Return all lines of the data in which the string "Cleaning" occurs.
━━━ DATA SHOWN ━━━
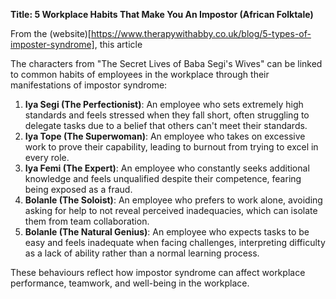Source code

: **Title: 5 Workplace Habits That Make You An Impostor (African Folktale)**

 From the (website)[https://www.therapywithabby.co.uk/blog/5-types-of-imposter-syndrome], this article  
 
The characters from "The Secret Lives of Baba Segi's Wives" can be linked to common habits of employees in the workplace through their manifestations of impostor syndrome:

1. **Iya Segi (The Perfectionist)**: An employee who sets extremely high standards and feels stressed when they fall short, often struggling to delegate tasks due to a belief that others can't meet their standards.
2. **Iya Tope (The Superwoman)**: An employee who takes on excessive work to prove their capability, leading to burnout from trying to excel in every role.
3. **Iya Femi (The Expert)**: An employee who constantly seeks additional knowledge and feels unqualified despite their competence, fearing being exposed as a fraud.
4. **Bolanle (The Soloist)**: An employee who prefers to work alone, avoiding asking for help to not reveal perceived inadequacies, which can isolate them from team collaboration.
5. **Bolanle (The Natural Genius)**: An employee who expects tasks to be easy and feels inadequate when facing challenges, interpreting difficulty as a lack of ability rather than a normal learning process.

These behaviours reflect how impostor syndrome can affect workplace performance, teamwork, and well-being in the workplace.
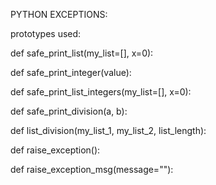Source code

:PYTHON EXCEPTIONS:

prototypes used:

def safe_print_list(my_list=[], x=0):

def safe_print_integer(value):

def safe_print_list_integers(my_list=[], x=0):

def safe_print_division(a, b):

def list_division(my_list_1, my_list_2, list_length):

def raise_exception():

def raise_exception_msg(message=""):
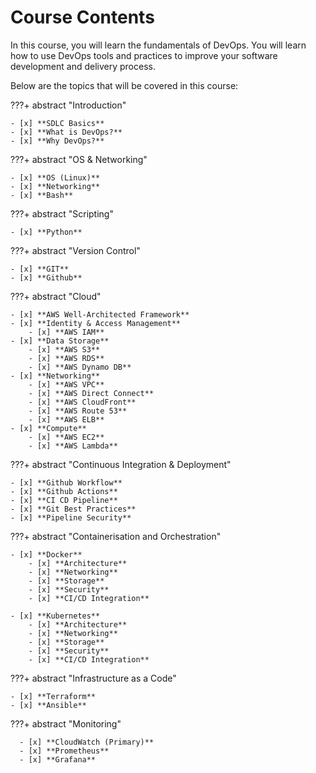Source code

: # Course Contents

In this course, you will learn the fundamentals of DevOps. You will learn how to use DevOps tools and practices to improve your software development and delivery process.

Below are the topics that will be covered in this course:

???+ abstract "Introduction"

    - [x] **SDLC Basics**
    - [x] **What is DevOps?**
    - [x] **Why DevOps?**

???+ abstract "OS & Networking"

    - [x] **OS (Linux)**
    - [x] **Networking**
    - [x] **Bash**

???+ abstract "Scripting"

    - [x] **Python**

???+ abstract "Version Control"

    - [x] **GIT**
    - [x] **Github**

???+ abstract "Cloud"

    - [x] **AWS Well-Architected Framework**
    - [x] **Identity & Access Management**
        - [x] **AWS IAM**
    - [x] **Data Storage**
        - [x] **AWS S3**
        - [x] **AWS RDS**
        - [x] **AWS Dynamo DB**
    - [x] **Networking**
        - [x] **AWS VPC**
        - [x] **AWS Direct Connect**
        - [x] **AWS CloudFront**
        - [x] **AWS Route 53**
        - [x] **AWS ELB**
    - [x] **Compute**
        - [x] **AWS EC2**
        - [x] **AWS Lambda** 

???+ abstract "Continuous Integration & Deployment"

    - [x] **Github Workflow**
    - [x] **Github Actions**
    - [x] **CI CD Pipeline**
    - [x] **Git Best Practices**
    - [x] **Pipeline Security**

???+ abstract "Containerisation and Orchestration"

    - [x] **Docker**
        - [x] **Architecture**
        - [x] **Networking**
        - [x] **Storage**
        - [x] **Security**
        - [x] **CI/CD Integration**
   
    - [x] **Kubernetes**
        - [x] **Architecture**
        - [x] **Networking**
        - [x] **Storage**
        - [x] **Security**
        - [x] **CI/CD Integration**

???+ abstract "Infrastructure as a Code"

    - [x] **Terraform**
    - [x] **Ansible**

???+ abstract "Monitoring"
    
      - [x] **CloudWatch (Primary)**
      - [x] **Prometheus**
      - [x] **Grafana**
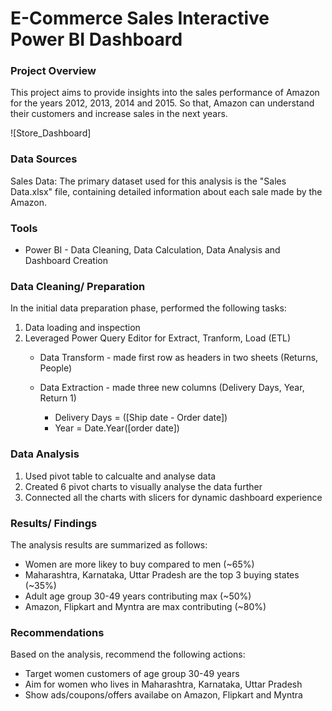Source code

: # E-Commerce Sales Interactive Power BI Dashboard

### Project Overview
This project aims to provide insights into the sales performance of Amazon for the years 2012, 2013, 2014 and 2015. So that, Amazon can understand their customers and increase sales in the next years. 




![Store_Dashboard] 

### Data Sources
Sales Data: The primary dataset used for this analysis is the "Sales Data.xlsx" file, containing detailed information about each sale made by the Amazon.
### Tools
- Power BI - Data Cleaning, Data Calculation, Data Analysis and Dashboard Creation
  
### Data Cleaning/ Preparation
In the initial data preparation phase, performed the following tasks:
1. Data loading and inspection
2. Leveraged Power Query Editor for Extract, Tranform, Load (ETL)
   - Data Transform - made first row as headers in two sheets (Returns, People)
   - Data Extraction - made three new columns (Delivery Days, Year, Return 1)
  
     - Delivery Days = ([Ship date - Order date])
     - Year = Date.Year([order date])
       
   


### Data Analysis
1. Used pivot table to calcualte and analyse data
2. Created 6 pivot charts to visually analyse the data further
3. Connected all the charts with slicers for dynamic dashboard experience

### Results/ Findings

The analysis results are summarized as follows:
- Women are more likey to buy compared to men (~65%)
- Maharashtra, Karnataka, Uttar Pradesh are the top 3 buying states (~35%)
- Adult age group 30-49 years contributing max (~50%)
- Amazon, Flipkart and Myntra are max contributing (~80%)

### Recommendations
Based on the analysis, recommend the following actions:
  -  Target women customers of age group 30-49 years
  -  Aim for women who lives in Maharashtra, Karnataka, Uttar Pradesh
  -  Show ads/coupons/offers availabe on Amazon, Flipkart and Myntra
━━━
◆ PROBLEM SOLUTION
- Power BI - Data Cleaning, Data Calculation, Data Analysis and Dashboard Creation
### Data Cleaning/ Preparation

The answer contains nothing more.